1. The name of the chip, product or technology
the F-CPU Instruction Set Architecture and the F-CPU Core #0 ("FC0")
2. General features of the chip, product or technology
* Fully parameterizable VHDL'93 source code distributed under GPL
and F-CPU Charter.
* retargetable to a broad range of technologies
* SIMD, "undetermined register size" (32, 64, 128, 256 ...)
* 64 registers (64-bit wide in the first implementation)
* 32-bit instructions with 4 instruction formats only
* superpipelined (very short matched pipeline stages)
* 1 instruction per cycle issued In-Order
and Out Of Order Completion (for the FC0)
* Execution pipeline freed from exceptions (no rollback possible)
* Zero-delay branch instruction (in the ideal case)
* Smooth Register Back ("SRB") mechanism lowers context switch time
3. Specific features that will be discussed in detail at
Embedded Processor Forum
* instruction scheduling
* memory interface
4. Whether the chip will be formally announced or
disclosed for the first time at Embedded Processor
Forum (if not, what prior disclosures or announcements
are planned)
It is the first public presentation at a congress in the US.
The F-CPU team was presented during two conferences in Berlin
(17C3 : http://www.ccc.de/congress/fahrplan/event/153.en.html
16C3 : http://www.ccc.de/events/congress99/doku/fcpu.html)
but there was only a short technical introduction, while
some key details (see 3.) will be discussed.
5. For non-chip announcements, please provide details
on the product to be announced, its relevance to the
event, and particulars that will help evaluate the
presentation
Today, the F-CPU is the only configurable SIMD 64-bit
general-purpose RISC core aimed at high performance
applications (multimedia or scientific computations).
It is a very recent design (1999) originally meant to
provide a free, ununcumbered alternative to the Merced.
Contrarily to the LEON, the F-CPU defines a new instruction
set and is designed to last much longer. It is "by design"
extensible and scalable in several ways, providing forward
and backward compatibility for several decades. The first
core (FC0) could be used as replacement for the aging MIPS,
SPARC, ALPHA...
Contrarily to the ARC Cores and similar "configurable cores"

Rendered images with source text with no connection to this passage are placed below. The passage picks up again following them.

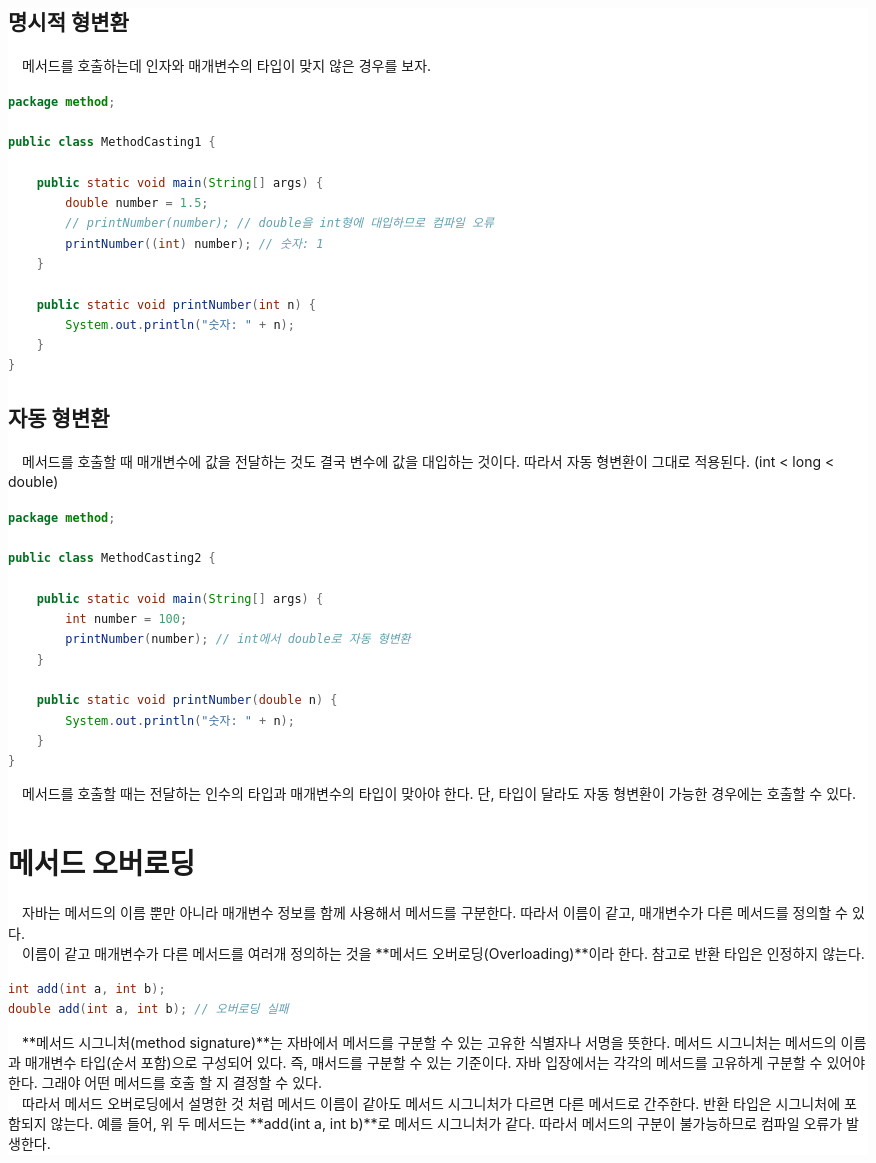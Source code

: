 명시적 형변환
------
　메서드를 호출하는데 인자와 매개변수의 타입이 맞지 않은 경우를 보자.
```java
package method;

public class MethodCasting1 {

    public static void main(String[] args) {
        double number = 1.5;
        // printNumber(number); // double을 int형에 대입하므로 컴파일 오류
        printNumber((int) number); // 숫자: 1
    }

    public static void printNumber(int n) {
        System.out.println("숫자: " + n);
    }
}
```

자동 형변환
------
　메서드를 호출할 때 매개변수에 값을 전달하는 것도 결국 변수에 값을 대입하는 것이다. 따라서 자동 형변환이 그대로 적용된다. (int < long < double)
```java
package method;

public class MethodCasting2 {

    public static void main(String[] args) {
        int number = 100;
        printNumber(number); // int에서 double로 자동 형변환
    }

    public static void printNumber(double n) {
        System.out.println("숫자: " + n);
    }
}
```

　메서드를 호출할 때는 전달하는 인수의 타입과 매개변수의 타입이 맞아야 한다. 단, 타입이 달라도 자동 형변환이 가능한 경우에는 호출할 수 있다.

메서드 오버로딩
======
　자바는 메서드의 이름 뿐만 아니라 매개변수 정보를 함께 사용해서 메서드를 구분한다. 따라서 이름이 같고, 매개변수가 다른 메서드를 정의할 수 있다.<br/>
　이름이 같고 매개변수가 다른 메서드를 여러개 정의하는 것을 **메서드 오버로딩(Overloading)**이라 한다. 참고로 반환 타입은 인정하지 않는다.
```java
int add(int a, int b);
double add(int a, int b); // 오버로딩 실패
```

　**메서드 시그니처(method signature)**는 자바에서 메서드를 구분할 수 있는 고유한 식별자나 서명을 뜻한다. 메서드 시그니처는 메서드의 이름과 매개변수 타입(순서 포함)으로 구성되어 있다. 즉, 매서드를 구분할 수 있는 기준이다. 자바 입장에서는 각각의 메서드를 고유하게 구분할 수 있어야한다. 그래야 어떤 메서드를 호출 할 지 결정할 수 있다.<br/>
　따라서 메서드 오버로딩에서 설명한 것 처럼 메서드 이름이 같아도 메서드 시그니처가 다르면 다른 메서드로 간주한다. 반환 타입은 시그니처에 포함되지 않는다. 예를 들어, 위 두 메서드는 **add(int a, int b)**로 메서드 시그니처가 같다. 따라서 메서드의 구분이 불가능하므로 컴파일 오류가 발생한다.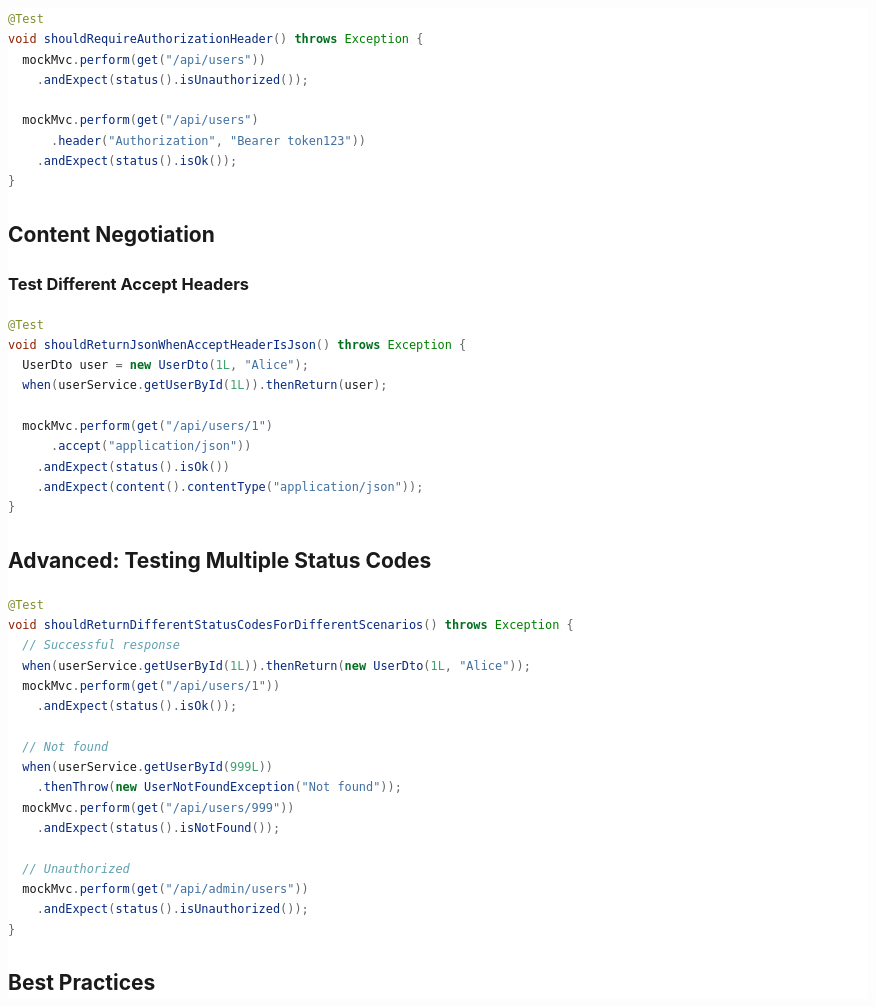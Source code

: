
 ```java
@Test
void shouldRequireAuthorizationHeader() throws Exception {
  mockMvc.perform(get("/api/users"))
    .andExpect(status().isUnauthorized());

  mockMvc.perform(get("/api/users")
      .header("Authorization", "Bearer token123"))
    .andExpect(status().isOk());
}
```

## Content Negotiation

### Test Different Accept Headers

```java
@Test
void shouldReturnJsonWhenAcceptHeaderIsJson() throws Exception {
  UserDto user = new UserDto(1L, "Alice");
  when(userService.getUserById(1L)).thenReturn(user);

  mockMvc.perform(get("/api/users/1")
      .accept("application/json"))
    .andExpect(status().isOk())
    .andExpect(content().contentType("application/json"));
}
```

## Advanced: Testing Multiple Status Codes

```java
@Test
void shouldReturnDifferentStatusCodesForDifferentScenarios() throws Exception {
  // Successful response
  when(userService.getUserById(1L)).thenReturn(new UserDto(1L, "Alice"));
  mockMvc.perform(get("/api/users/1"))
    .andExpect(status().isOk());

  // Not found
  when(userService.getUserById(999L))
    .thenThrow(new UserNotFoundException("Not found"));
  mockMvc.perform(get("/api/users/999"))
    .andExpect(status().isNotFound());

  // Unauthorized
  mockMvc.perform(get("/api/admin/users"))
    .andExpect(status().isUnauthorized());
}
```

## Best Practices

offers, the F-CPU is not a "black box" but a completely
transparent design that allows complete visibility to the
engineer. The F-CPU is based around a clean ISA and some simple
scheduling rules, leaving a lot of freedom to the implementor.

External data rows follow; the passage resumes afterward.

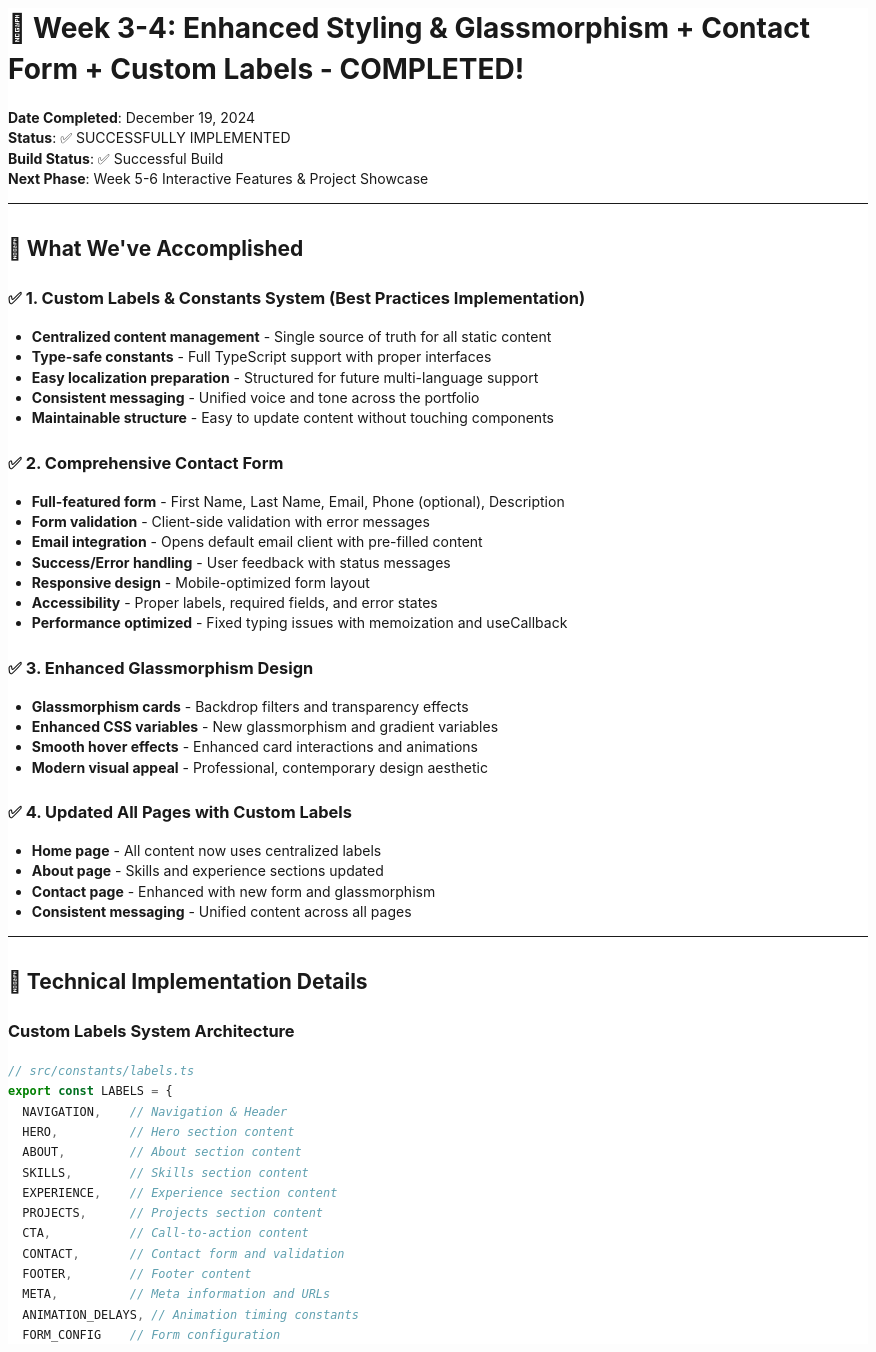 # 🎉 Week 3-4: Enhanced Styling & Glassmorphism + Contact Form + Custom Labels - COMPLETED!

**Date Completed**: December 19, 2024  
**Status**: ✅ SUCCESSFULLY IMPLEMENTED  
**Build Status**: ✅ Successful Build  
**Next Phase**: Week 5-6 Interactive Features & Project Showcase  

---

## 🚀 **What We've Accomplished**

### ✅ **1. Custom Labels & Constants System (Best Practices Implementation)**
- **Centralized content management** - Single source of truth for all static content
- **Type-safe constants** - Full TypeScript support with proper interfaces
- **Easy localization preparation** - Structured for future multi-language support
- **Consistent messaging** - Unified voice and tone across the portfolio
- **Maintainable structure** - Easy to update content without touching components

### ✅ **2. Comprehensive Contact Form**
- **Full-featured form** - First Name, Last Name, Email, Phone (optional), Description
- **Form validation** - Client-side validation with error messages
- **Email integration** - Opens default email client with pre-filled content
- **Success/Error handling** - User feedback with status messages
- **Responsive design** - Mobile-optimized form layout
- **Accessibility** - Proper labels, required fields, and error states
- **Performance optimized** - Fixed typing issues with memoization and useCallback

### ✅ **3. Enhanced Glassmorphism Design**
- **Glassmorphism cards** - Backdrop filters and transparency effects
- **Enhanced CSS variables** - New glassmorphism and gradient variables
- **Smooth hover effects** - Enhanced card interactions and animations
- **Modern visual appeal** - Professional, contemporary design aesthetic

### ✅ **4. Updated All Pages with Custom Labels**
- **Home page** - All content now uses centralized labels
- **About page** - Skills and experience sections updated
- **Contact page** - Enhanced with new form and glassmorphism
- **Consistent messaging** - Unified content across all pages

---

## 🎨 **Technical Implementation Details**

### **Custom Labels System Architecture**
```typescript
// src/constants/labels.ts
export const LABELS = {
  NAVIGATION,    // Navigation & Header
  HERO,          // Hero section content
  ABOUT,         // About section content
  SKILLS,        // Skills section content
  EXPERIENCE,    // Experience section content
  PROJECTS,      // Projects section content
  CTA,           // Call-to-action content
  CONTACT,       // Contact form and validation
  FOOTER,        // Footer content
  META,          // Meta information and URLs
  ANIMATION_DELAYS, // Animation timing constants
  FORM_CONFIG    // Form configuration
```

6. Other descriptive information about the presentation
{not defined yet. maybe a free distribution of CDROMs}
7. Company name
It is a community development on the Internet, not a company "product".
8. Speaker's name (should be the chief architect or lead
designer of the product)
Yann Guidon
9. Speaker's job title
Software development Engineer at Mentor Graphics (that's how i
earn my life), main F-CPU contributor.
10. Speaker's biography (30 words or less)
Joined the F-CPU Design Team on the Internet in Dec. 1998,
influenced the design when the F-CPU ISA became RISC and
defined the FC0 in mid-1999, Mentor Graphics employee
since nov. 2000.
11. Speaker's address, phone, fax, email address and
administrator (if any)
email : whygee@f-cpu.org (personal) and yann_guidon@mentor.com (job)
snail mail address :
Yann Guidon
13 rue Francois Couperin
93110 Rosny sous bois
France
phone : +33 1 64 86 62 07 (business)
12. Abstract title
proposed title :
Instruction scheduling and the memory interface of the F-CPU Core #0
13. P.R. or Marcom contact (include phone, fax, and email)
no marketing. see http://www.f-cpu.org or email me. I'll answer quickly,
since i'm an email freak.
14. Your abstract or outline should not exceed 1000 words.
This technical presentation will focus on one of the many particular
characteristics of the F-CPU, a superpipelined SIMD RISC CPU that is
being developped in a community on the Web, and distributed under GPL.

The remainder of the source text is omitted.